-- Opening Marker --

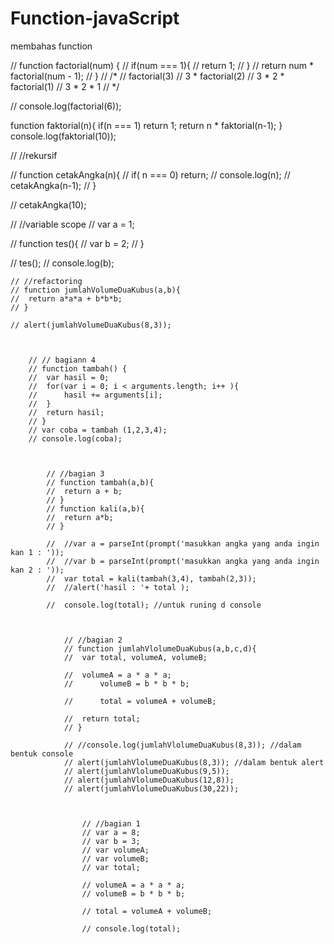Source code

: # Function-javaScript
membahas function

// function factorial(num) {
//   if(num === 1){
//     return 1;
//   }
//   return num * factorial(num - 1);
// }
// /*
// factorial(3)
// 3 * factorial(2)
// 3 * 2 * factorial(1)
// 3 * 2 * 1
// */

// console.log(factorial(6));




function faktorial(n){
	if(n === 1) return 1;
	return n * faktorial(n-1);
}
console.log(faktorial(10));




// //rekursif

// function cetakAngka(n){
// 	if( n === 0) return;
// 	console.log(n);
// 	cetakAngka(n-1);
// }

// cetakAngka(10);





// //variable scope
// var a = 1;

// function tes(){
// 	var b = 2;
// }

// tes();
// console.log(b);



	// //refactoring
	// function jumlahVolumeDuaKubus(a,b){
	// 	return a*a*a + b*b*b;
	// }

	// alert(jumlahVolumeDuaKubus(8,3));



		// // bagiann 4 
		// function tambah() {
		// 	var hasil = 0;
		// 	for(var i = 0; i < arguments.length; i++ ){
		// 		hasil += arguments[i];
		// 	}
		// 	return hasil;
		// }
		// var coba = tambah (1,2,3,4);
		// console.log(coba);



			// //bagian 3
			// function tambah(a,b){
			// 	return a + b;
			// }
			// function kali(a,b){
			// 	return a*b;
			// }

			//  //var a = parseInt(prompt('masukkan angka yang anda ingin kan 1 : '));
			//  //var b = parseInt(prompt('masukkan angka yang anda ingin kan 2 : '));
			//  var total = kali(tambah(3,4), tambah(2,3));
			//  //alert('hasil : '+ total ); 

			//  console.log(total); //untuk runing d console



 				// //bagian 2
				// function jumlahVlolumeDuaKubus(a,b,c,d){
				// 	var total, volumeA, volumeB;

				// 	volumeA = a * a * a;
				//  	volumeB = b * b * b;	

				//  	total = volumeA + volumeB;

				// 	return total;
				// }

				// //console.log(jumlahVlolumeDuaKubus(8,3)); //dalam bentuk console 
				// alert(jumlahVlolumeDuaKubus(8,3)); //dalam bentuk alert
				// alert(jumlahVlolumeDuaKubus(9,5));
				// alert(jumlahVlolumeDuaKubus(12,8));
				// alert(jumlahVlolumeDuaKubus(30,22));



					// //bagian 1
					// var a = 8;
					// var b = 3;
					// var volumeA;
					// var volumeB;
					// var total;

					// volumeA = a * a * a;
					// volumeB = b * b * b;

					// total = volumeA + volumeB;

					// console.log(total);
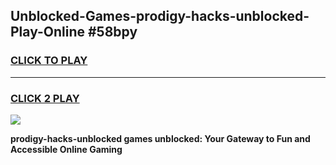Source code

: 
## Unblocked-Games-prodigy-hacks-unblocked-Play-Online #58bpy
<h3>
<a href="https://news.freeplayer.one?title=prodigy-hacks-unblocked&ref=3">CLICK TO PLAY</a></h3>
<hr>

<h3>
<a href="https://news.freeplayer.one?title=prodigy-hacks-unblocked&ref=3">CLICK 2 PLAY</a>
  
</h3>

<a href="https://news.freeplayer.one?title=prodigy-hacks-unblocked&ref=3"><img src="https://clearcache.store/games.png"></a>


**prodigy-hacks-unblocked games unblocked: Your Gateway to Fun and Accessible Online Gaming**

-- Closing Marker --

▶ [WHAT THE TASK ASKS]
Full copy, no pictures: write out each line of the data exactly as it stands.

▶ [ANSWER SECTION]
Source code

: # Function-javaScript
membahas function

// function factorial(num) {
//   if(num === 1){
//     return 1;
//   }
//   return num * factorial(num - 1);
// }
// /*
// factorial(3)
// 3 * factorial(2)
// 3 * 2 * factorial(1)
// 3 * 2 * 1
// */

// console.log(factorial(6));




function faktorial(n){
	if(n === 1) return 1;
	return n * faktorial(n-1);
}
console.log(faktorial(10));




// //rekursif

// function cetakAngka(n){
// 	if( n === 0) return;
// 	console.log(n);
// 	cetakAngka(n-1);
// }

// cetakAngka(10);





// //variable scope
// var a = 1;

// function tes(){
// 	var b = 2;
// }

// tes();
// console.log(b);



	// //refactoring
	// function jumlahVolumeDuaKubus(a,b){
	// 	return a*a*a + b*b*b;
	// }

	// alert(jumlahVolumeDuaKubus(8,3));



		// // bagiann 4 
		// function tambah() {
		// 	var hasil = 0;
		// 	for(var i = 0; i < arguments.length; i++ ){
		// 		hasil += arguments[i];
		// 	}
		// 	return hasil;
		// }
		// var coba = tambah (1,2,3,4);
		// console.log(coba);



			// //bagian 3
			// function tambah(a,b){
			// 	return a + b;
			// }
			// function kali(a,b){
			// 	return a*b;
			// }

			//  //var a = parseInt(prompt('masukkan angka yang anda ingin kan 1 : '));
			//  //var b = parseInt(prompt('masukkan angka yang anda ingin kan 2 : '));
			//  var total = kali(tambah(3,4), tambah(2,3));
			//  //alert('hasil : '+ total ); 

			//  console.log(total); //untuk runing d console



 				// //bagian 2
				// function jumlahVlolumeDuaKubus(a,b,c,d){
				// 	var total, volumeA, volumeB;

				// 	volumeA = a * a * a;
				//  	volumeB = b * b * b;	

				//  	total = volumeA + volumeB;

				// 	return total;
				// }

				// //console.log(jumlahVlolumeDuaKubus(8,3)); //dalam bentuk console 
				// alert(jumlahVlolumeDuaKubus(8,3)); //dalam bentuk alert
				// alert(jumlahVlolumeDuaKubus(9,5));
				// alert(jumlahVlolumeDuaKubus(12,8));
				// alert(jumlahVlolumeDuaKubus(30,22));



					// //bagian 1
					// var a = 8;
					// var b = 3;
					// var volumeA;
					// var volumeB;
					// var total;

					// volumeA = a * a * a;
					// volumeB = b * b * b;

					// total = volumeA + volumeB;

					// console.log(total);
Source code

: 
## Unblocked-Games-prodigy-hacks-unblocked-Play-Online #58bpy
<h3>
<a href="https://news.freeplayer.one?title=prodigy-hacks-unblocked&ref=3">CLICK TO PLAY</a></h3>
<hr>

<h3>
<a href="https://news.freeplayer.one?title=prodigy-hacks-unblocked&ref=3">CLICK 2 PLAY</a>
  
</h3>

<a href="https://news.freeplayer.one?title=prodigy-hacks-unblocked&ref=3"><img src="https://clearcache.store/games.png"></a>


**prodigy-hacks-unblocked games unblocked: Your Gateway to Fun and Accessible Online Gaming**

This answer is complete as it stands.